4) As members of the American community, we recognize American citizenship as a basic good. In recent years, there has been a cheapening of citizenship, not merely in the widespread theft of it by foreign illegals, but in the notion and reality of what it is. Citizenship is, of course, belonging to a particular geography. More importantly, however, it is belonging to a particular history, form of government, set of values, economic situation, etc.

An American citizen is self-governing both locally and nationally, both personally and communally; he values the virtues of freedom, self-reliance, friendship, hard-work, gun-ownership, the right openly and viciously to criticize his government; he is aware of the origin of his country, its heroes and the appropriateness of trying to model them; he is also aware of its darkest moments and periods, and knows the policies and persons who most damaged its integrity and so can actively guard against such policies and persons in his own day. Most importantly, an American citizen shares these values, practices and awarenesses with other citizens and therein lies his bond with them, his love for them, and his willingness to sacrifice for them.

It is only in this definitional context can we understand the true intent of multiculturalism and its supplier: illegal immigration.
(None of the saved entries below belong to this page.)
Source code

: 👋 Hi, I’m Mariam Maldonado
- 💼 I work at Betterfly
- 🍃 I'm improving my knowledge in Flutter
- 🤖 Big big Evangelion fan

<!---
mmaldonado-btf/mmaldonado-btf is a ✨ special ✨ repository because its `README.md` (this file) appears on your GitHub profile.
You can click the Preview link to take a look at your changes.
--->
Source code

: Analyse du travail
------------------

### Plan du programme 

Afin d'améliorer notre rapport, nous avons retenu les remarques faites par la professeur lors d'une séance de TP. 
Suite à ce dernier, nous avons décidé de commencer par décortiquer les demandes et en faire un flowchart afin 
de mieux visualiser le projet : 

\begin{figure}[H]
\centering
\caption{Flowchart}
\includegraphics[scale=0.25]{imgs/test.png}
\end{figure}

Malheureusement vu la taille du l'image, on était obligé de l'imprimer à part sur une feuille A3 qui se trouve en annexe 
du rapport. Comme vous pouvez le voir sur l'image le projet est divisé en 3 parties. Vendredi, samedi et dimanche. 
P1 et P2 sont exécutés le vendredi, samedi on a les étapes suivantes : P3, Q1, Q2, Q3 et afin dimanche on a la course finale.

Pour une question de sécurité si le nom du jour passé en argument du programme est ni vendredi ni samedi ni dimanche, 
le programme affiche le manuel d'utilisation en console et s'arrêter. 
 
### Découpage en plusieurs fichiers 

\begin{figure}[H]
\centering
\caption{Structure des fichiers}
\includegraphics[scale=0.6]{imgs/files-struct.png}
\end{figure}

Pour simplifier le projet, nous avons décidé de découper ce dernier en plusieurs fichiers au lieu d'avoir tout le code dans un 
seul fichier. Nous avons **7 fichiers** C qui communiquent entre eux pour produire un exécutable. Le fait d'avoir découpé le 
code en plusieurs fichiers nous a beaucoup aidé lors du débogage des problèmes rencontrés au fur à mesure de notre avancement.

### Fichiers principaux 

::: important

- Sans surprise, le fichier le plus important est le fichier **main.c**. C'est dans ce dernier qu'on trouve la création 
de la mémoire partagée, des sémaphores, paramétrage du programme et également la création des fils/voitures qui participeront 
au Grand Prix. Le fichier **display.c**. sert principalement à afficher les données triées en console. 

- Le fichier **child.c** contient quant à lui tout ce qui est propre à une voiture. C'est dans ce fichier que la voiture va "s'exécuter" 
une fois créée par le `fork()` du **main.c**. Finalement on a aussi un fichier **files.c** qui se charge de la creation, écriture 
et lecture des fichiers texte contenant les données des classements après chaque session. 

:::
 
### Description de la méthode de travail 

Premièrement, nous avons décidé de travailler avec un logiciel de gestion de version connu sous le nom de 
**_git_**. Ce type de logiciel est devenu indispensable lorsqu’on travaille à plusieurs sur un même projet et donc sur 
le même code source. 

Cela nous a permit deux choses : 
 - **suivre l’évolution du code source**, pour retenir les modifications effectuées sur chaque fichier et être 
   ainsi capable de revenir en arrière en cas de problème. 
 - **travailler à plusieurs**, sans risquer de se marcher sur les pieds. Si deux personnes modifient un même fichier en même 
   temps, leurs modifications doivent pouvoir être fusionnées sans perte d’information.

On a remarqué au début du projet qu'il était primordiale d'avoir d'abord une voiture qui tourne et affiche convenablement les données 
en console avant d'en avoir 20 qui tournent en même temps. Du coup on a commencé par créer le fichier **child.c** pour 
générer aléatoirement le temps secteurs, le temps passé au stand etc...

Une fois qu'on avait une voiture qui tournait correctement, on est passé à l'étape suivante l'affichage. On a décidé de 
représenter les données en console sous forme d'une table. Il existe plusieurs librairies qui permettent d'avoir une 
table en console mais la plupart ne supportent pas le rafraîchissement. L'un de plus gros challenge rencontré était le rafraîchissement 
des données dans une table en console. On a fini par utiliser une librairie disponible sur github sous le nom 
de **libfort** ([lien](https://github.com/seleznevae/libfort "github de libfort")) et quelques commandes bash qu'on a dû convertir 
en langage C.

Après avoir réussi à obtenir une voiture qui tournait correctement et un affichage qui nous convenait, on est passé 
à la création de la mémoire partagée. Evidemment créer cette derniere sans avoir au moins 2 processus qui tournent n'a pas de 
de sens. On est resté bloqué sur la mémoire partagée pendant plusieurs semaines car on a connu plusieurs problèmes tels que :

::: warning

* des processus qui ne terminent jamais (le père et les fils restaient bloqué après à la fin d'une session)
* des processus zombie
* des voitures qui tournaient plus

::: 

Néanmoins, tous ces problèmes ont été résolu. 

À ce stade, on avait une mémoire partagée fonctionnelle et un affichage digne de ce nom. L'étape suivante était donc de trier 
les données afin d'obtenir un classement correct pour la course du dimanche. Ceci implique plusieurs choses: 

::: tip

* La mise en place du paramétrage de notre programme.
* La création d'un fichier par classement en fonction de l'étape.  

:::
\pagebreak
Mass immigration was not only an attempt to import a cheaper labor force, or a new Democratic base, or an indigent and therefore compliant population, or any of the other retail theories of pundits and analysts. It was more properly an attempt to import a different history, a different set of values, a different form of government, and therefore to destroy, in whole or part, the American community.
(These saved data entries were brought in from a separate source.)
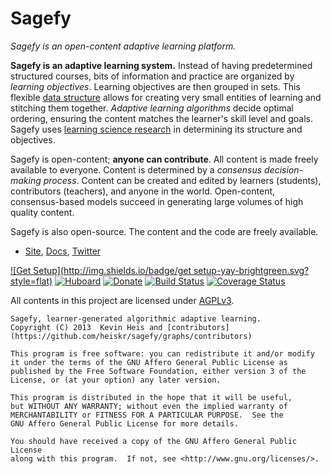 # Sagefy

_Sagefy is an open-content adaptive learning platform._

**Sagefy is an adaptive learning system.** Instead of having predetermined structured courses, bits of information and practice are organized by _learning objectives_. Learning objectives are then grouped in sets. This flexible [data structure](http://docs.sagefy.org/data_structure) allows for creating very small entities of learning and stitching them together. _Adaptive learning algorithms_ decide optimal ordering, ensuring the content matches the learner's skill level and goals. Sagefy uses [learning science research](http://docs.sagefy.org/ideas) in determining its structure and objectives.

Sagefy is open-content; **anyone can contribute**. All content is made freely available to everyone. Content is determined by a _consensus decision-making process_. Content can be created and edited by learners (students), contributors (teachers), and anyone in the world. Open-content, consensus-based models succeed in generating large volumes of high quality content. 

Sagefy is also open-source. The content and the code are freely available.

- [Site], [Docs], [Twitter]

[Site]: http://sagefy.org
[Twitter]: http://twitter.com/sagefyorg
[Docs]: http://sagefy.org/docs/overview

[![Get Setup](http://img.shields.io/badge/get setup-yay-brightgreen.svg?style=flat)](https://github.com/heiskr/sagefy/blob/master/setup/setup.md) [![Huboard](http://img.shields.io/badge/huboard-yay-7965cc.svg?style=flat)](https://huboard.com/heiskr/sagefy) [![Donate](http://img.shields.io/badge/donate-yay-brightgreen.svg?style=flat)](https://www.paypal.com/cgi-bin/webscr?cmd=_s-xclick&hosted_button_id=PXGYRLUR53MBJ) [![Build Status](http://img.shields.io/travis/heiskr/sagefy.svg?style=flat)](https://travis-ci.org/heiskr/sagefy) [![Coverage Status](http://img.shields.io/coveralls/heiskr/sagefy.svg?style=flat)](https://coveralls.io/r/heiskr/sagefy)

All contents in this project are licensed under [AGPLv3](https://raw.github.com/heiskr/sagefy/master/license.txt).

    Sagefy, learner-generated algorithmic adaptive learning.
    Copyright (C) 2013  Kevin Heis and [contributors](https://github.com/heiskr/sagefy/graphs/contributors)

    This program is free software: you can redistribute it and/or modify
    it under the terms of the GNU Affero General Public License as
    published by the Free Software Foundation, either version 3 of the
    License, or (at your option) any later version.

    This program is distributed in the hope that it will be useful,
    but WITHOUT ANY WARRANTY; without even the implied warranty of
    MERCHANTABILITY or FITNESS FOR A PARTICULAR PURPOSE.  See the
    GNU Affero General Public License for more details.

    You should have received a copy of the GNU Affero General Public License
    along with this program.  If not, see <http://www.gnu.org/licenses/>.
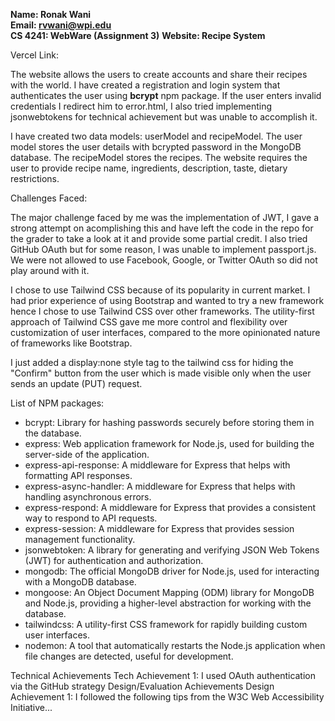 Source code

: **Name: Ronak Wani**  
**Email: rvwani@wpi.edu**  
**CS 4241: WebWare (Assignment 3)**
**Website: Recipe System**

Vercel Link:

The website allows the users to create accounts and share their recipes with the world. I have created a registration and login system
that authenticates the user using **bcrypt** npm package. If the user enters invalid credentials I redirect him to error.html, I also
tried implementing jsonwebtokens for technical achievement but was unable to accomplish it.

I have created two data models: userModel and recipeModel. The user model stores the user details with bcrypted password in the MongoDB
database. The recipeModel stores the recipes. The website requires the user to provide recipe name, ingredients,
description, taste, dietary restrictions.

Challenges Faced:

The major challenge faced by me was the implementation of JWT, I gave a strong attempt on acomplishing this and have left the code
in the repo for the grader to take a look at it and provide some partial credit. I also tried GitHub OAuth but for some reason,
I was unable to implement passport.js. We were not allowed to use Facebook, Google, or Twitter OAuth so did not play around with it.

I chose to use Tailwind CSS because of its popularity in current market. I had prior experience of using Bootstrap and wanted
to try a new framework hence I chose to use Tailwind CSS over other frameworks.
The utility-first approach of Tailwind CSS gave me more control and flexibility over customization of user interfaces, 
compared to the more opinionated nature of frameworks like Bootstrap.

I just added a display:none style tag to the tailwind css for hiding the "Confirm" button from the user
which is made visible only when the user sends an update (PUT) request.

List of NPM packages:
- bcrypt: Library for hashing passwords securely before storing them in the database.  
- express: Web application framework for Node.js, used for building the server-side of the application. 
- express-api-response: A middleware for Express that helps with formatting API responses. 
- express-async-handler: A middleware for Express that helps with handling asynchronous errors. 
- express-respond: A middleware for Express that provides a consistent way to respond to API requests. 
- express-session: A middleware for Express that provides session management functionality. 
- jsonwebtoken: A library for generating and verifying JSON Web Tokens (JWT) for authentication and authorization. 
- mongodb: The official MongoDB driver for Node.js, used for interacting with a MongoDB database. 
- mongoose: An Object Document Mapping (ODM) library for MongoDB and Node.js, providing a higher-level abstraction for working with the database. 
- tailwindcss: A utility-first CSS framework for rapidly building custom user interfaces. 
- nodemon: A tool that automatically restarts the Node.js application when file changes are detected, useful for development.


Technical Achievements
Tech Achievement 1: I used OAuth authentication via the GitHub strategy
Design/Evaluation Achievements
Design Achievement 1: I followed the following tips from the W3C Web Accessibility Initiative... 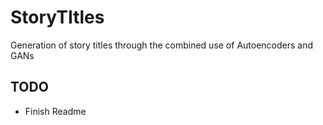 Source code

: # StoryTItles
Generation of story titles through the combined use of Autoencoders and GANs 

## TODO
- Finish Readme
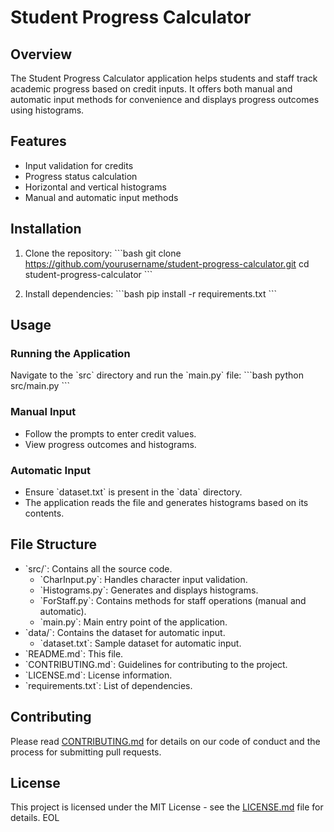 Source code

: # Student Progress Calculator

## Overview
The Student Progress Calculator application helps students and staff track academic progress based on credit inputs. It offers both manual and automatic input methods for convenience and displays progress outcomes using histograms.

## Features
- Input validation for credits
- Progress status calculation
- Horizontal and vertical histograms
- Manual and automatic input methods

## Installation
1. Clone the repository:
   \`\`\`bash
   git clone https://github.com/yourusername/student-progress-calculator.git
   cd student-progress-calculator
   \`\`\`

2. Install dependencies:
   \`\`\`bash
   pip install -r requirements.txt
   \`\`\`

## Usage
### Running the Application
Navigate to the \`src\` directory and run the \`main.py\` file:
\`\`\`bash
python src/main.py
\`\`\`

### Manual Input
- Follow the prompts to enter credit values.
- View progress outcomes and histograms.

### Automatic Input
- Ensure \`dataset.txt\` is present in the \`data\` directory.
- The application reads the file and generates histograms based on its contents.

## File Structure
- \`src/\`: Contains all the source code.
  - \`CharInput.py\`: Handles character input validation.
  - \`Histograms.py\`: Generates and displays histograms.
  - \`ForStaff.py\`: Contains methods for staff operations (manual and automatic).
  - \`main.py\`: Main entry point of the application.
- \`data/\`: Contains the dataset for automatic input.
  - \`dataset.txt\`: Sample dataset for automatic input.
- \`README.md\`: This file.
- \`CONTRIBUTING.md\`: Guidelines for contributing to the project.
- \`LICENSE.md\`: License information.
- \`requirements.txt\`: List of dependencies.

## Contributing
Please read [CONTRIBUTING.md](CONTRIBUTING.md) for details on our code of conduct and the process for submitting pull requests.

## License
This project is licensed under the MIT License - see the [LICENSE.md](LICENSE.md) file for details.
EOL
It was an attempt to destroy citizenship and the possibility of feeling neighborly, or loyal, or self-sacrificial respecting your fellows. Why? Because limited government or any semblance thereof, as well as any population who values a limited government, poses a repugnant danger to those who seek to make the state–and their own power as its stewards–total. The elites never intended to adopt the values of their new subjects; they merely intended to foment a crisis of values and national coherence in order to justify a total state.

A population which does not value together, sacrifice for each other, protect each other, know and love the same stories, despise the same villains, admire the same heroes will instead hate each other, prey on each other, vandalize each other’s homes, cars, and houses of worship, and come up with histories which villainize each other while valorizing themselves: nation shall rise against nation, sister against mother, son-in-law against father-in-law.

Mass illegal immigration was supposed to be the apocalypse which called forth the total state under the guise of savior, rather than oppressor. After all, it is only a state which is big enough to control all human activities and invasive enough to supervise your thoughts which can prevent a population of enemies from engaging in constant warfare.

It is perhaps the peculiar privilege of the American citizen that his citizenship requires him to be a Christian in practice to be an American in practice, for it was Christ who established a community of friends, not on the basis of sex, or race, or color, or class, but on love and loyalty to the best good. It was Christ who told them: love one another. It was Christ who said: No greater love hath a man than to lay down his life for his friends.

If I could identify the textual basis of American citizenship, the moment when it was established, I might recognize the final line of the Declaration of Independence, which demands that “greater love” of all Americans for each other: “For the support of this Declaration, with a firm reliance on the protection of divine Providence, we mutually pledge to each other our Lives, our Fortunes and our sacred Honor.”